EXERCISE INSTRUCTIONS:
Everything in the listing below except the pictures should be reproduced exactly.
#####
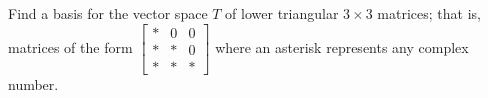 Find a basis for the vector space $T$ of lower triangular $3 \times 3$ matrices;  
that is, matrices of the form 
$\begin{bmatrix} * & 0 & 0\\ * & * & 0\\ * & * & *\end{bmatrix}$ 
where an asterisk represents any complex number.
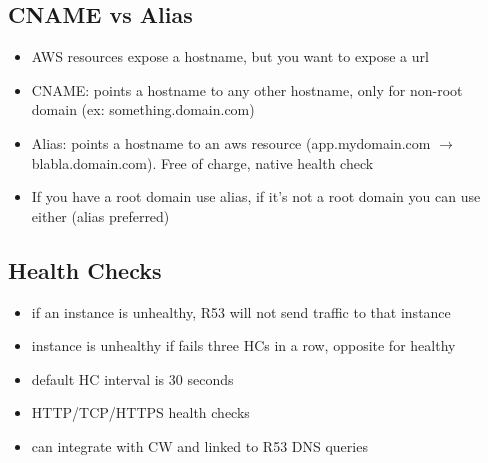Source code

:\documentclass[]{scrartcl}
\begin{document}
\subsection{CNAME vs Alias}
\begin{itemize}
	\item AWS resources expose a hostname, but you want to expose a url
	\item CNAME: points a hostname to any other hostname, only for non-root domain (ex: something.domain.com)
	\item Alias: points a hostname to an aws resource (app.mydomain.com $\rightarrow$ blabla.domain.com). Free of charge, native health check
	\item If you have a root domain use alias, if it's not a root domain you can use either (alias preferred)
\end{itemize}

\subsection{Health Checks}
\begin{itemize}
	\item if an instance is unhealthy, R53 will not send traffic to that instance
	\item instance is unhealthy if fails three HCs in a row, opposite for healthy
	\item default HC interval is 30 seconds
	\item HTTP/TCP/HTTPS health checks
	\item can integrate with CW and linked to R53 DNS queries
\end{itemize}
\end{document}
#####
THE COMPLETED TASK:
 Find a basis for the vector space $T$ of lower triangular $3 \times 3$ matrices;  
that is, matrices of the form 
$\begin{bmatrix} * & 0 & 0\\ * & * & 0\\ * & * & *\end{bmatrix}$ 
where an asterisk represents any complex number.
Source code

:\documentclass[]{scrartcl}
\begin{document}
\subsection{CNAME vs Alias}
\begin{itemize}
	\item AWS resources expose a hostname, but you want to expose a url
	\item CNAME: points a hostname to any other hostname, only for non-root domain (ex: something.domain.com)
	\item Alias: points a hostname to an aws resource (app.mydomain.com $\rightarrow$ blabla.domain.com). Free of charge, native health check
	\item If you have a root domain use alias, if it's not a root domain you can use either (alias preferred)
\end{itemize}

\subsection{Health Checks}
\begin{itemize}
	\item if an instance is unhealthy, R53 will not send traffic to that instance
	\item instance is unhealthy if fails three HCs in a row, opposite for healthy
	\item default HC interval is 30 seconds
	\item HTTP/TCP/HTTPS health checks
	\item can integrate with CW and linked to R53 DNS queries
\end{itemize}
\end{document}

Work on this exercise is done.